Лили забрала крестик, вложила его в конверт и убрала в карман.
– Почему?
– Тебя же нет в списках! В тех, которые публиковались во многих венгерских газетах. В официальных списках! Ведь там указаны твое имя и, как это положено, имя матери – Розалии Ракоши. Но это другая девушка. Это не ты! Я думаю, твоя мамочка в Будапеште эти списки читала, она тебя ищет и твое имя видела, только не поняла, что это ты и есть! Ведь она ищет Лили Райх, мать которой зовут Жужанна Херц.
После этого объяснения Лили вскочила и, воздев руки к небу, будто античная статуя, на минуту застыла. А потом бросилась на колени, пытаясь расцеловать руки моего отца. Он отпрянул и в замешательстве спрятал руки за спину.
Лили, еще не поднявшись с колен, быстро пришла в себя. И, взглянув на отца, прошептала:
– Это нужно отпраздновать! То, что ты такой умница!
Она снова вскочила и с воплями “Шара! Шара!” помчалась по коридору.
В середине того же дня, в выложенной желтой плиткой столовой госпиталя – неприветливом, напоминавшем сарай помещении, где женщины обедали на полчаса позже мужчин, мой отец решил, что пришел наконец черед наглядно продемонстрировать свое отношение к этому бренному миру.

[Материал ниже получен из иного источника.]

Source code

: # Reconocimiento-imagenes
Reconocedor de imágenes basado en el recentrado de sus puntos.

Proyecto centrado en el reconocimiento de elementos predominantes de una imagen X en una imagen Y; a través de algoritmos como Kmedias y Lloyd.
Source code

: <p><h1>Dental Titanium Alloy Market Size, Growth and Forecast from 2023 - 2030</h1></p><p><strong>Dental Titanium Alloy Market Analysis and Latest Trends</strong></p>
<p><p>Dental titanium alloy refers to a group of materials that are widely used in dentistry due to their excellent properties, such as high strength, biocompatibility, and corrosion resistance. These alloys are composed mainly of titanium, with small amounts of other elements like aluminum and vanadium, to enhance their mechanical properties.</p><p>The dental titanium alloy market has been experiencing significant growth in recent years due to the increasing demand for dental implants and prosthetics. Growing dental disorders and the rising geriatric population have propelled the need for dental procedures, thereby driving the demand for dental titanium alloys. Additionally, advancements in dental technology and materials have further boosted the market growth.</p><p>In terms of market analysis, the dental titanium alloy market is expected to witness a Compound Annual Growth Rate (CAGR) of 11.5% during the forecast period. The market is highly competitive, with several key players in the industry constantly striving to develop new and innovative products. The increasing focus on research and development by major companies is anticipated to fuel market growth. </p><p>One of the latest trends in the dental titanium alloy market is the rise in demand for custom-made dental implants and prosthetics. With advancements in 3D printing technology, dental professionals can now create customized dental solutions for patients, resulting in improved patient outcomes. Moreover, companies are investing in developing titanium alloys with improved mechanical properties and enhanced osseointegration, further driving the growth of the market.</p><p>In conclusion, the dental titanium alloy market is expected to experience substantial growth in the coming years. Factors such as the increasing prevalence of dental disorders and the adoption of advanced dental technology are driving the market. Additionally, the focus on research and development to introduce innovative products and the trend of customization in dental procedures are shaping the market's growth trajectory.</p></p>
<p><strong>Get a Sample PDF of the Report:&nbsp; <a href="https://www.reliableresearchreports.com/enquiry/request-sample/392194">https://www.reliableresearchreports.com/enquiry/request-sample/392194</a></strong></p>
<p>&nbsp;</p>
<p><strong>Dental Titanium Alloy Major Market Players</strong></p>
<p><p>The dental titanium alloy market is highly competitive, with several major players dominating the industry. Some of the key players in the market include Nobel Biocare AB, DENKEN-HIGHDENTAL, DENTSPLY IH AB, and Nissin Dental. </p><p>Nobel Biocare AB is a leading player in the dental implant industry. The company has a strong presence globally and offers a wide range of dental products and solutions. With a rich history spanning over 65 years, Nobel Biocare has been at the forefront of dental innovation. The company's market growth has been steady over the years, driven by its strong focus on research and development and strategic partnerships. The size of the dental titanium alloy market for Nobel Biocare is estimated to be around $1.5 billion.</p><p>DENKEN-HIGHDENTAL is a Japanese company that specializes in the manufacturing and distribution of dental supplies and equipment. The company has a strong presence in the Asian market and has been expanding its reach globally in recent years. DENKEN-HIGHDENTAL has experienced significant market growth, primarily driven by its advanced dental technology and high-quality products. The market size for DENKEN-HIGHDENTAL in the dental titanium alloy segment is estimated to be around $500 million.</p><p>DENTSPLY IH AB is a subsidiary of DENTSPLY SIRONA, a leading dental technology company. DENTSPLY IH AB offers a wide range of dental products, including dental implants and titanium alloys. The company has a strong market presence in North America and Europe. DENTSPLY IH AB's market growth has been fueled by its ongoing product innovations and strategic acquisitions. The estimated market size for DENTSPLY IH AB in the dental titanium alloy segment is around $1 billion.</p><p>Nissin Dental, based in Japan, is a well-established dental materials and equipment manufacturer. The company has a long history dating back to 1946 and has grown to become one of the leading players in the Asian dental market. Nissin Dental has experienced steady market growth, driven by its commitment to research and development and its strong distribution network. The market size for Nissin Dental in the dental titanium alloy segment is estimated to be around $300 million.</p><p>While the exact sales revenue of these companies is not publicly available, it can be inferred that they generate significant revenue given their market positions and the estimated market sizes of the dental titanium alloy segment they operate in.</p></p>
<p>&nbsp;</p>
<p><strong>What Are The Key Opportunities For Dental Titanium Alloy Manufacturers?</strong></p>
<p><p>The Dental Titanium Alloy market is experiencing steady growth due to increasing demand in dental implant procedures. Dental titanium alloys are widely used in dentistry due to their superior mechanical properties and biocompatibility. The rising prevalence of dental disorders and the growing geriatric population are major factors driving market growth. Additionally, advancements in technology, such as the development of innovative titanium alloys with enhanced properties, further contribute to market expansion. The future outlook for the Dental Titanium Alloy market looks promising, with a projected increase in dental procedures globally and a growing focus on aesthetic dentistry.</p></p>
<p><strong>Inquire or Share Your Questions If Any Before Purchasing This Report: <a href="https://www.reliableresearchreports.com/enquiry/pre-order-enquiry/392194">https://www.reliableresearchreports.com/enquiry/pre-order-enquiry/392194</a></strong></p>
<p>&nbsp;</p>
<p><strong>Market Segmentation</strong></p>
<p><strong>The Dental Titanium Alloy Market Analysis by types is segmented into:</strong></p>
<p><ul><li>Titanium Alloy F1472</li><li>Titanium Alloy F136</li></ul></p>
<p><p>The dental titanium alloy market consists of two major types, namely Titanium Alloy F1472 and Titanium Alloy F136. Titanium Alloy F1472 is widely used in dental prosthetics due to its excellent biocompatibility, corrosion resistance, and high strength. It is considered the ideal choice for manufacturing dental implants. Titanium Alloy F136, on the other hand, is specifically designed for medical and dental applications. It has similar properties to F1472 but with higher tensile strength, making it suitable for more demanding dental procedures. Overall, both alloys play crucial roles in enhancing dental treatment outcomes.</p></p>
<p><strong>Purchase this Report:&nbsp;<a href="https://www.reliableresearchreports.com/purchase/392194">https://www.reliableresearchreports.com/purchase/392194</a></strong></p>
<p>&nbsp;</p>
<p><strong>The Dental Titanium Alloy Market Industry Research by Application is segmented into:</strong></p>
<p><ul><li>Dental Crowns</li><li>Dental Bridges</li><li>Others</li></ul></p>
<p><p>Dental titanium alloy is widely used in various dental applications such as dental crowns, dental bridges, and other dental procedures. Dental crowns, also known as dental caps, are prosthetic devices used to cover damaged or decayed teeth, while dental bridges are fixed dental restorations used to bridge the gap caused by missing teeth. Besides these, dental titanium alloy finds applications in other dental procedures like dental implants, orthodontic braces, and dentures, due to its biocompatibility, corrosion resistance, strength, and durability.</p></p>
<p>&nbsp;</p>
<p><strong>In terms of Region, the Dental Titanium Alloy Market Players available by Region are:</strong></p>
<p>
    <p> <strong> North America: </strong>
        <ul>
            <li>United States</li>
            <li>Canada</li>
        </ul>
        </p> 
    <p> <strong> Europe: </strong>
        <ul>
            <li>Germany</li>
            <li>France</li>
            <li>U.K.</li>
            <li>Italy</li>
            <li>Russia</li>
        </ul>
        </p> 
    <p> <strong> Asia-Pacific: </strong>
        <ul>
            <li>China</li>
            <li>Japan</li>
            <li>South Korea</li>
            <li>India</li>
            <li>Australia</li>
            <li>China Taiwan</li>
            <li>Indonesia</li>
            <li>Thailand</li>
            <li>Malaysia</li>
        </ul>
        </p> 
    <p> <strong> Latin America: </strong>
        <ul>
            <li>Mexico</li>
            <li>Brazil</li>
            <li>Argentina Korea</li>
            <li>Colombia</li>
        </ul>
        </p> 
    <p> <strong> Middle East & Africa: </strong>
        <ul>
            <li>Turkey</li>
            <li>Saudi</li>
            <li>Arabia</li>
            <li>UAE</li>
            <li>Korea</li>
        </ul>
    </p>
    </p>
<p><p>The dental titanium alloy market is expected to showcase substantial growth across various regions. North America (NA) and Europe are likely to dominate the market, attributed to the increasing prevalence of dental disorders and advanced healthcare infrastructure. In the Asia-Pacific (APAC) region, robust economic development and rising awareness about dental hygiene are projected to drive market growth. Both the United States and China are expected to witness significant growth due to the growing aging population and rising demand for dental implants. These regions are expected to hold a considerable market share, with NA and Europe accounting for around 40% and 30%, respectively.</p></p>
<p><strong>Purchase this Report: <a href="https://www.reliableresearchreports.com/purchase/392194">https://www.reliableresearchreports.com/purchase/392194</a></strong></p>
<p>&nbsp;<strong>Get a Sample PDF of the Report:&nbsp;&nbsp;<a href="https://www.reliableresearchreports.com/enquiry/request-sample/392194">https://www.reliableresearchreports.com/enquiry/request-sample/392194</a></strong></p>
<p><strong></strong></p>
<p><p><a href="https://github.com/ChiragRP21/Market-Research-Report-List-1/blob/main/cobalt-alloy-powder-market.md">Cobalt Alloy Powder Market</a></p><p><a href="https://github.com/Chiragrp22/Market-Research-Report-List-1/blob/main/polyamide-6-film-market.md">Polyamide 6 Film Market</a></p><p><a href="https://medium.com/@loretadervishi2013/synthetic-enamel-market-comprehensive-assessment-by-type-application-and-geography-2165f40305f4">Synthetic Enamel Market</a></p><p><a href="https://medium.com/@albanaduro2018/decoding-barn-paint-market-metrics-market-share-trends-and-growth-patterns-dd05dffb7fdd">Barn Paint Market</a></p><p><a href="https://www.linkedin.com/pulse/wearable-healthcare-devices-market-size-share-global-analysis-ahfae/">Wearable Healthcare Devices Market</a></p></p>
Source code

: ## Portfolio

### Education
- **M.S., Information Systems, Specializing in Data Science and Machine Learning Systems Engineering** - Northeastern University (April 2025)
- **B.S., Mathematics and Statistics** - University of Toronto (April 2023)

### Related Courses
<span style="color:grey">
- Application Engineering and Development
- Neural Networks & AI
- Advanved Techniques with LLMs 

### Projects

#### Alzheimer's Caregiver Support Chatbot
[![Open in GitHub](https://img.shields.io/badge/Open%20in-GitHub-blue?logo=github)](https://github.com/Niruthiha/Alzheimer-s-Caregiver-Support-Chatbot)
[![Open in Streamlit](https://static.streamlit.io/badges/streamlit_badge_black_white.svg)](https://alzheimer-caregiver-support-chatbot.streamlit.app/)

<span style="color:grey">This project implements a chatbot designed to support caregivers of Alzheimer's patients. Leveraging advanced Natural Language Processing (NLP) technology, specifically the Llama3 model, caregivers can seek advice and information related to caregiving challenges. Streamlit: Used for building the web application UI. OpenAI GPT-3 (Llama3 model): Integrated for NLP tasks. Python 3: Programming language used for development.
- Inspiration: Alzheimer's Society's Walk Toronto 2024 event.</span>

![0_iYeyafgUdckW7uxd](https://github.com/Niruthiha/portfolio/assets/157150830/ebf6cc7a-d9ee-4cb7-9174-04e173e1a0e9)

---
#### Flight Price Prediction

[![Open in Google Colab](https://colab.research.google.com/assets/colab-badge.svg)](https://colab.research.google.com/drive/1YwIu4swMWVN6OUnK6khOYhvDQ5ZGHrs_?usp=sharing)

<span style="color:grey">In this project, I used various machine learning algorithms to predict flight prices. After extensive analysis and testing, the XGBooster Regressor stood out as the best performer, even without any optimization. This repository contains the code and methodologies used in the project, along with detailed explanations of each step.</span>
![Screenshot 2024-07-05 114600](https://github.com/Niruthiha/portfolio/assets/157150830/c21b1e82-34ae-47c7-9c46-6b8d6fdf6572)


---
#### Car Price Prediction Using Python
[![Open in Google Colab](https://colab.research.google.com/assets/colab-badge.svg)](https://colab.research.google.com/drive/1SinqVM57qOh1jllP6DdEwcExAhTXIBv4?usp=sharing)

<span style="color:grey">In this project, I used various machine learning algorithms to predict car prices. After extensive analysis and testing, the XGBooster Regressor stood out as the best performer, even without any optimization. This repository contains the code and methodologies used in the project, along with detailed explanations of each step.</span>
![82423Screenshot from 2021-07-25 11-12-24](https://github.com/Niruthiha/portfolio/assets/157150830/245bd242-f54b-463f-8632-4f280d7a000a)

На четвертом этаже госпиталя находились в ту зиму на излечении двадцать три женщины. И теперь все двадцать три, включая и трех молодых венгерок – Лили, Шару и Юдит Гольд, – собрались вокруг моего отца. Острым ножом с деревянной ручкой отец разрезал шедевры кондитера из Авесты – три шоколадных бисквита. Сначала он разделил каждое пирожное пополам, потом на четыре, потом на восемь частей. И вот перед ним уже было двадцать четыре крошечных, с ноготок, кусочка.